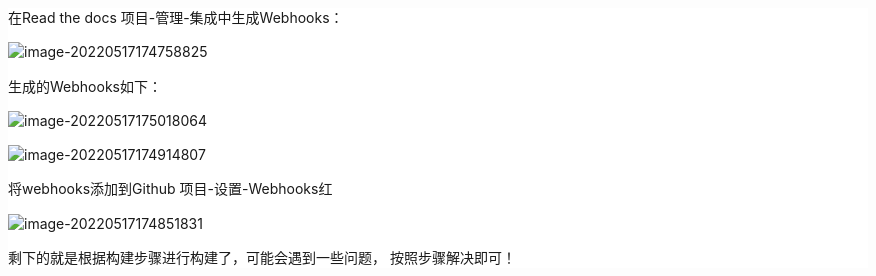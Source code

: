 在Read the docs 项目-管理-集成中生成Webhooks：

![image-20220517174758825](https://tva1.sinaimg.cn/large/e6c9d24egy1h2bjp2tsv3j21b60u0n1z.jpg)

生成的Webhooks如下：

![image-20220517175018064](https://tva1.sinaimg.cn/large/e6c9d24egy1h2bjrh9n51j21dy0i4djn.jpg)

![image-20220517174914807](https://tva1.sinaimg.cn/large/e6c9d24egy1h2bjqdti3tj21vg0ke78z.jpg)

将webhooks添加到Github 项目-设置-Webhooks红

![image-20220517174851831](https://tva1.sinaimg.cn/large/e6c9d24egy1h2bjpzeoeaj21dd0u042d.jpg)



剩下的就是根据构建步骤进行构建了，可能会遇到一些问题， 按照步骤解决即可！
____
- **GOAL OF THE EXERCISE**
Restate each line above exactly, keeping pictures out.

- **FINISHED TASK**
Source code

: 在Read the docs 项目-管理-集成中生成Webhooks：

![image-20220517174758825](https://tva1.sinaimg.cn/large/e6c9d24egy1h2bjp2tsv3j21b60u0n1z.jpg)

生成的Webhooks如下：

![image-20220517175018064](https://tva1.sinaimg.cn/large/e6c9d24egy1h2bjrh9n51j21dy0i4djn.jpg)

![image-20220517174914807](https://tva1.sinaimg.cn/large/e6c9d24egy1h2bjqdti3tj21vg0ke78z.jpg)

将webhooks添加到Github 项目-设置-Webhooks红

![image-20220517174851831](https://tva1.sinaimg.cn/large/e6c9d24egy1h2bjpzeoeaj21dd0u042d.jpg)



剩下的就是根据构建步骤进行构建了，可能会遇到一些问题， 按照步骤解决即可！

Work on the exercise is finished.